Il fait bon recevoir ce signe évident du dynamisme de la création littéraire pour la jeunesse en France, et d’entendre Marion Brunet, au rebours de ce qu’assurent les enquêtes, dire combien les jeunes lecteurs qu’elle rencontre dans les établissements scolaires (ou ailleurs) aiment lire. Si ces derniers plébiscitent ses livres, c’est sans doute aussi que la romancière sait à merveille les enlever dans le monde des mots.
Marion Brunet, après Jean-Claude Mourlevat en 2021, obtient cette année la récompense suprême dans ce domaine de la littérature jeunesse, le prix Astrid-Lindgren, dont on dit qu’il en est « le Nobel ».
Rappelons qu’Astrid Lindgren fut la créatrice en 1945 de Fifi Brindacier, le personnage d’une petite fille libre et indépendante, qui remettait en question les relations entre filles et garçons, parents et enfants. Son prix, créé par le gouvernement suédois, existe depuis 2002. L’institution suédoise a couronné l’écrivaine marseillaise à Stockholm le 9 juin dernier. Focus sur l’œuvre de la lauréate.
« Moderne et intemporelle »
« … à la fois moderne dans le choix des thèmes qu’elle explore et intemporelle dans les liens qu’elle tisse avec les contes et les mythes », telle est l’une des caractéristiques marquantes de l’œuvre pour la jeunesse de Marion Brunet, d’après les termes choisis du communiqué du jury. Modernité des thèmes en effet : par exemple l’homophobie rencontrée par deux enfants nés par procréation médicale assistée et élevés par un couple de mères (Frangine en 2013), la violence des mondes post-coloniaux (La Gueule du loup, 2014), la révolte et la solidarité des jeunes confrontés aux violences policières (Dans le Désordre, 2016), la valorisation d’héroïnes féminines aventureuses (par exemple dans Sans foi ni loi, 2019) …

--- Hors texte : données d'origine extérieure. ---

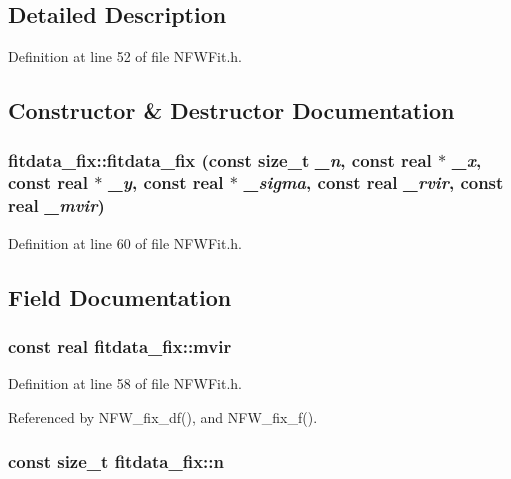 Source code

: \subsection{Detailed Description}


Definition at line 52 of file NFWFit.h.



\subsection{Constructor \& Destructor Documentation}
\subsubsection[{fitdata\_\-fix}]{\setlength{\rightskip}{0pt plus 5cm}fitdata\_\-fix::fitdata\_\-fix (const size\_\-t {\em \_\-n}, \/  const {\bf real} $\ast$ {\em \_\-x}, \/  const {\bf real} $\ast$ {\em \_\-y}, \/  const {\bf real} $\ast$ {\em \_\-sigma}, \/  const {\bf real} {\em \_\-rvir}, \/  const {\bf real} {\em \_\-mvir})}\label{structfitdata__fix_a4291430c5b63ba3f633deffeebed99e5}


Definition at line 60 of file NFWFit.h.



\subsection{Field Documentation}
\subsubsection[{mvir}]{\setlength{\rightskip}{0pt plus 5cm}const {\bf real} {\bf fitdata\_\-fix::mvir}}\label{structfitdata__fix_a07ea037ea7788024cb2c382236c661d3}


Definition at line 58 of file NFWFit.h.



Referenced by NFW\_\-fix\_\-df(), and NFW\_\-fix\_\-f().

\subsubsection[{n}]{\setlength{\rightskip}{0pt plus 5cm}const size\_\-t {\bf fitdata\_\-fix::n}}\label{structfitdata__fix_a30184cc397db6f5fb5c951c481095df0}


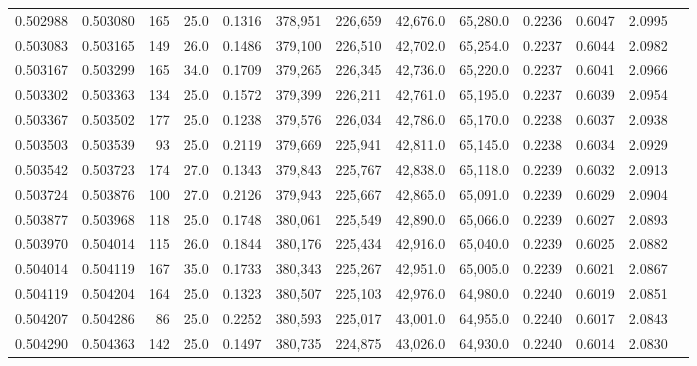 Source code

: \begin{tabular}{rrrrrrrrrrrrr}
0.502988 & 0.503080 &   165 & 25.0 &                                     0.1316 & 378,951 & 226,659 &  42,676.0 &  65,280.0 & 0.2236 & 0.6047 & 2.0995 \\
0.503083 & 0.503165 &   149 & 26.0 &                                     0.1486 & 379,100 & 226,510 &  42,702.0 &  65,254.0 & 0.2237 & 0.6044 & 2.0982 \\
0.503167 & 0.503299 &   165 & 34.0 &                                     0.1709 & 379,265 & 226,345 &  42,736.0 &  65,220.0 & 0.2237 & 0.6041 & 2.0966 \\
0.503302 & 0.503363 &   134 & 25.0 &                                     0.1572 & 379,399 & 226,211 &  42,761.0 &  65,195.0 & 0.2237 & 0.6039 & 2.0954 \\
0.503367 & 0.503502 &   177 & 25.0 &                                     0.1238 & 379,576 & 226,034 &  42,786.0 &  65,170.0 & 0.2238 & 0.6037 & 2.0938 \\
0.503503 & 0.503539 &    93 & 25.0 &                                     0.2119 & 379,669 & 225,941 &  42,811.0 &  65,145.0 & 0.2238 & 0.6034 & 2.0929 \\
0.503542 & 0.503723 &   174 & 27.0 &                                     0.1343 & 379,843 & 225,767 &  42,838.0 &  65,118.0 & 0.2239 & 0.6032 & 2.0913 \\
0.503724 & 0.503876 &   100 & 27.0 &                                     0.2126 & 379,943 & 225,667 &  42,865.0 &  65,091.0 & 0.2239 & 0.6029 & 2.0904 \\
0.503877 & 0.503968 &   118 & 25.0 &                                     0.1748 & 380,061 & 225,549 &  42,890.0 &  65,066.0 & 0.2239 & 0.6027 & 2.0893 \\
0.503970 & 0.504014 &   115 & 26.0 &                                     0.1844 & 380,176 & 225,434 &  42,916.0 &  65,040.0 & 0.2239 & 0.6025 & 2.0882 \\
0.504014 & 0.504119 &   167 & 35.0 &                                     0.1733 & 380,343 & 225,267 &  42,951.0 &  65,005.0 & 0.2239 & 0.6021 & 2.0867 \\
0.504119 & 0.504204 &   164 & 25.0 &                                     0.1323 & 380,507 & 225,103 &  42,976.0 &  64,980.0 & 0.2240 & 0.6019 & 2.0851 \\
0.504207 & 0.504286 &    86 & 25.0 &                                     0.2252 & 380,593 & 225,017 &  43,001.0 &  64,955.0 & 0.2240 & 0.6017 & 2.0843 \\
0.504290 & 0.504363 &   142 & 25.0 &                                     0.1497 & 380,735 & 224,875 &  43,026.0 &  64,930.0 & 0.2240 & 0.6014 & 2.0830 \\

\end{tabular}
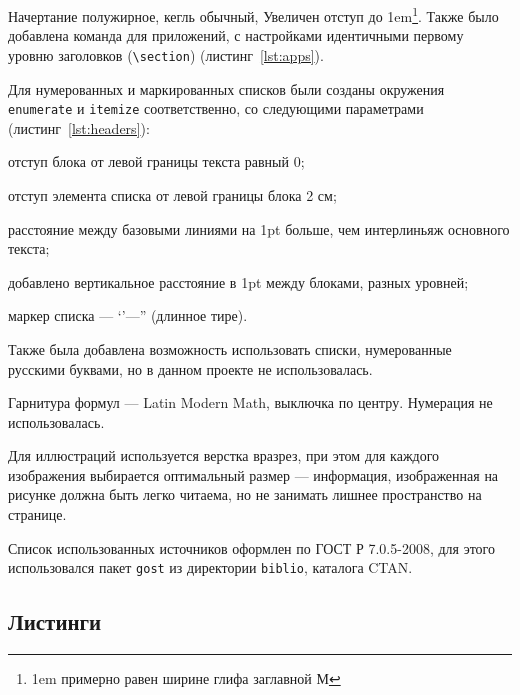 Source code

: Начертание полужирное, кегль обычный, Увеличен отступ до 1em\footnote{1em примерно равен ширине глифа заглавной М}. Также было добавлена команда \texttt{\app} для приложений, с настройками идентичными первому уровню заголовков (\texttt{\textbackslash section}) (листинг~\ref{lst:apps}).



Для нумерованных и маркированных списков были созданы окружения \texttt{enumerate\*} и \texttt{itemize\*} соответственно, со следующими параметрами (листинг~\ref{lst:headers}):

\begin{itemize*}
	\item отступ блока от левой границы текста равный 0;
	\item отступ элемента списка от левой границы блока 2 см;
	\item расстояние между базовыми линиями на 1pt больше, чем интерлиньяж основного текста;
	\item добавлено вертикальное расстояние в 1pt между блоками, разных уровней;
	\item маркер списка --- `'---'' (длинное тире).
\end{itemize*}

Также была добавлена возможность использовать списки, нумерованные русскими буквами, но в данном проекте не использовалась.


Гарнитура формул --- Latin Modern Math, выключка по центру. Нумерация не использовалась.

Для иллюстраций используется верстка вразрез, при этом для каждого изображения выбирается оптимальный размер --- информация, изображенная на рисунке должна быть легко читаема, но не занимать лишнее пространство на странице.

Список использованных источников оформлен по ГОСТ Р 7.0.5-2008\cite{GOST705}, для этого использовался пакет \texttt{gost} из директории \texttt{biblio}, каталога CTAN.

\subsection{Листинги}
\label{sec:listings}

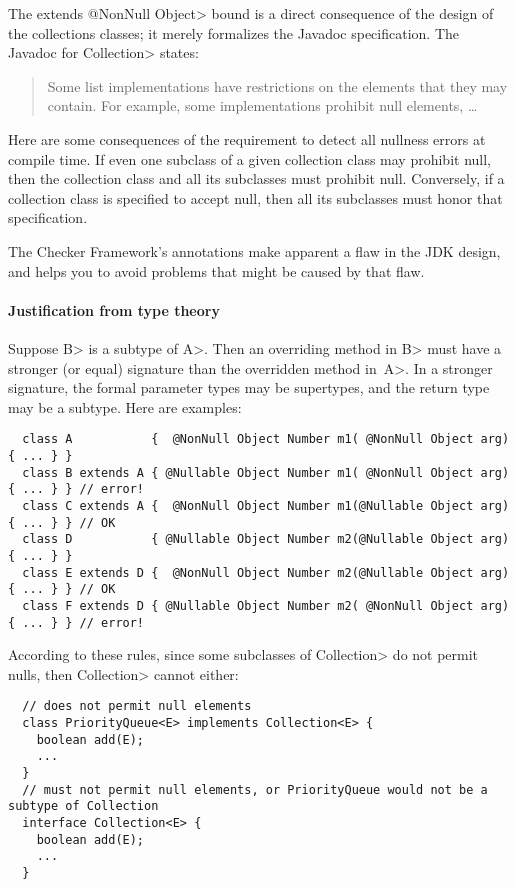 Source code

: The \<extends @NonNull Object> bound is a direct consequence of the design
of the collections classes; it merely formalizes the Javadoc specification.
The Javadoc for \<Collection> states:

\begin{quote}
  Some list implementations have restrictions on the elements that they may
  contain. For example, some implementations prohibit null elements, \ldots
\end{quote}

Here are some consequences of the requirement to detect all nullness errors
at compile time.  If even one subclass of a given collection class may
prohibit null, then the collection class and all its subclasses must
prohibit null.  Conversely, if a collection class is specified to accept
null, then all its subclasses must honor that specification.

The Checker Framework's annotations make apparent a flaw in the JDK
design, and helps you to avoid problems that might be caused by that flaw.


\paragraph{Justification from type theory\label{faq-list-map-nonnull-typeargs-junification-from-type-theory}}
Suppose \<B> is a subtype of \<A>.
Then an overriding method in \<B> must have a stronger (or equal) signature
than the overridden method in~\<A>.  In a stronger signature, the formal
parameter types may be supertypes, and the return type may be a subtype.
Here are examples:

\begin{Verbatim}
  class A           {  @NonNull Object Number m1( @NonNull Object arg) { ... } }
  class B extends A { @Nullable Object Number m1( @NonNull Object arg) { ... } } // error!
  class C extends A {  @NonNull Object Number m1(@Nullable Object arg) { ... } } // OK
  class D           { @Nullable Object Number m2(@Nullable Object arg) { ... } }
  class E extends D {  @NonNull Object Number m2(@Nullable Object arg) { ... } } // OK
  class F extends D { @Nullable Object Number m2( @NonNull Object arg) { ... } } // error!
\end{Verbatim}

According to these rules, since some subclasses of \<Collection> do not
permit nulls, then \<Collection> cannot either:

\begin{Verbatim}
  // does not permit null elements
  class PriorityQueue<E> implements Collection<E> {
    boolean add(E);
    ...
  }
  // must not permit null elements, or PriorityQueue would not be a subtype of Collection
  interface Collection<E> {
    boolean add(E);
    ...
  }
\end{Verbatim}


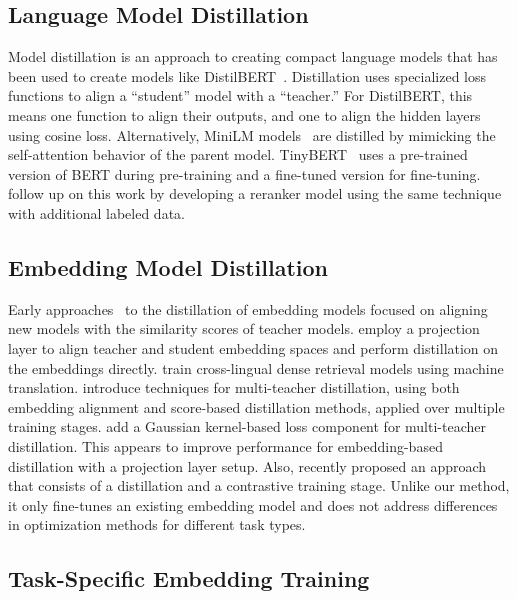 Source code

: \documentclass[11pt]{article}
\begin{document}
\subsection{Language Model Distillation}
Model distillation is an approach to creating compact language models that has been used to create models like DistilBERT~\cite{sanh2019distilbert}. Distillation uses specialized loss functions to align a “student” model with a “teacher.” For DistilBERT, this means one function to align their outputs, and one to align the hidden layers using cosine loss.
Alternatively, MiniLM models~\cite{wang2020minilm} are distilled by mimicking the self-attention behavior of the parent model.
TinyBERT~\cite{jiao2020tinybert} uses a pre-trained version of BERT during pre-training and a fine-tuned version for fine-tuning.
\citet{chen2021simplified} follow up on this work by developing a reranker model using the same technique with additional labeled data.


\subsection{Embedding Model Distillation}
Early approaches~\cite{hofstatter2020improving,menon2022defense} to the distillation of embedding models focused on aligning new models with the similarity scores of teacher models. \citet{kim2023embeddistill} employ a projection layer to align teacher and student embedding spaces and perform distillation on the embeddings directly.
\citet{yang2024translate,musacchio2025xvlm2vec} train cross-lingual dense retrieval models using machine translation.
\citet{zhang2024jasper} introduce techniques for multi-teacher distillation, using both embedding alignment and score-based distillation methods, applied over multiple training stages.
\citet{formontlearning} add a Gaussian kernel-based loss component for multi-teacher distillation. This appears to improve performance for embedding-based distillation with a projection layer setup.
Also, \citet{zhang2025jasper} recently proposed an approach that consists of a distillation and a contrastive training stage.
Unlike our method, it only fine-tunes an existing embedding model and does not address differences in optimization methods for different task types.


\subsection{Task-Specific Embedding Training}
\end{document}
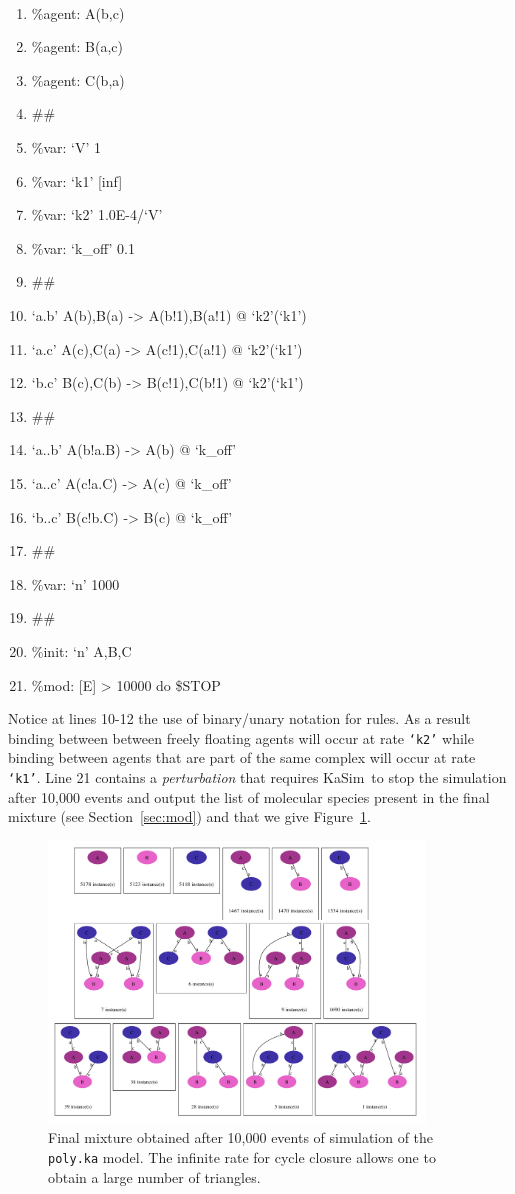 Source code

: \documentclass[11pt]{book}
\def\KaSim{\textsf{KaSim}}
\def\ttt#1{\texttt{#1}}
\begin{document}
{\tt\footnotesize
\begin{enumerate}
\item \%agent: A(b,c)
\item \%agent: B(a,c)
\item \%agent: C(b,a)
\item \#\#
\item \%var: `V' 1
\item \%var: `k1' [inf]
\item \%var: `k2' 1.0E-4/`V'
\item \%var: `k\_off' 0.1
\item \#\#
\item `a.b' A(b),B(a) -> A(b!1),B(a!1) @ `k2'(`k1')
\item `a.c' A(c),C(a) -> A(c!1),C(a!1) @ `k2'(`k1')
\item `b.c' B(c),C(b) -> B(c!1),C(b!1) @ `k2'(`k1')
\item \#\#
\item `a..b' A(b!a.B) -> A(b) @ `k\_off'
\item `a..c' A(c!a.C) -> A(c) @ `k\_off'
\item `b..c' B(c!b.C) -> B(c) @ `k\_off'
\item \#\#
\item \%var: `n' 1000
\item \#\#
\item \%init: `n' A,B,C
\item \%mod: [E] > 10000 do \$STOP 
\end{enumerate}
}

Notice at lines 10-12 the use of binary/unary notation for rules. As a result binding between between freely floating agents will occur at rate \ttt{`k2'} while binding between agents that are part of the same complex will occur at rate \ttt{`k1'}. Line 21 contains a \emph{perturbation} that requires \KaSim~to stop the simulation after 10,000 events and output the list of molecular species present in the final mixture (see Section~\ref{sec:mod}) and that we give Figure~\ref{fig:species}.

\begin{figure}[htbp]
\begin{center}
\includegraphics[width=10cm]{img/poly.pdf}
\caption{Final mixture obtained after 10,000 events of simulation of the \ttt{poly.ka} model. The infinite rate for cycle closure allows one to obtain a large number of triangles.}
\label{fig:species}
\end{center}
\end{figure}
\end{document}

Les délices de la dystopie
Ces thèmes si actuels ne doivent pas laisser penser que Marion Brunet ait pour autant des leçons à donner (« si j’avais des messages à délivrer, dit-elle avec humour (entretien à écouter sur France Culture), j’écrirais des pancartes ») : ses intrigues et situations se tissent de complexité et de nuances, flirtant avec la puissance du mythe.
Tel est le cas dans son dernier ouvrage, une trilogie intitulée Ilos (deux tomes parus). La ville de Marseille s’y trouve, en 2052, rattrapée par la crise écologique et les catastrophes naturelles, engloutie par les eaux. De jeunes plongeurs et plongeuses y gagnent leur vie en allant chercher, en apnée, les biens précieux qui peuvent encore s’y trouver. A la surface ils sont confrontés à une mafia sans états d’âme. « J’ai voulu juste pousser un peu loin la situation qui se dessine actuellement, explique-t-elle dans le même entretien : disparition des services publics et notamment de l’enseignement et de l’hôpital, avec des conséquences graves comme la résurgence de l’analphabétisme… ».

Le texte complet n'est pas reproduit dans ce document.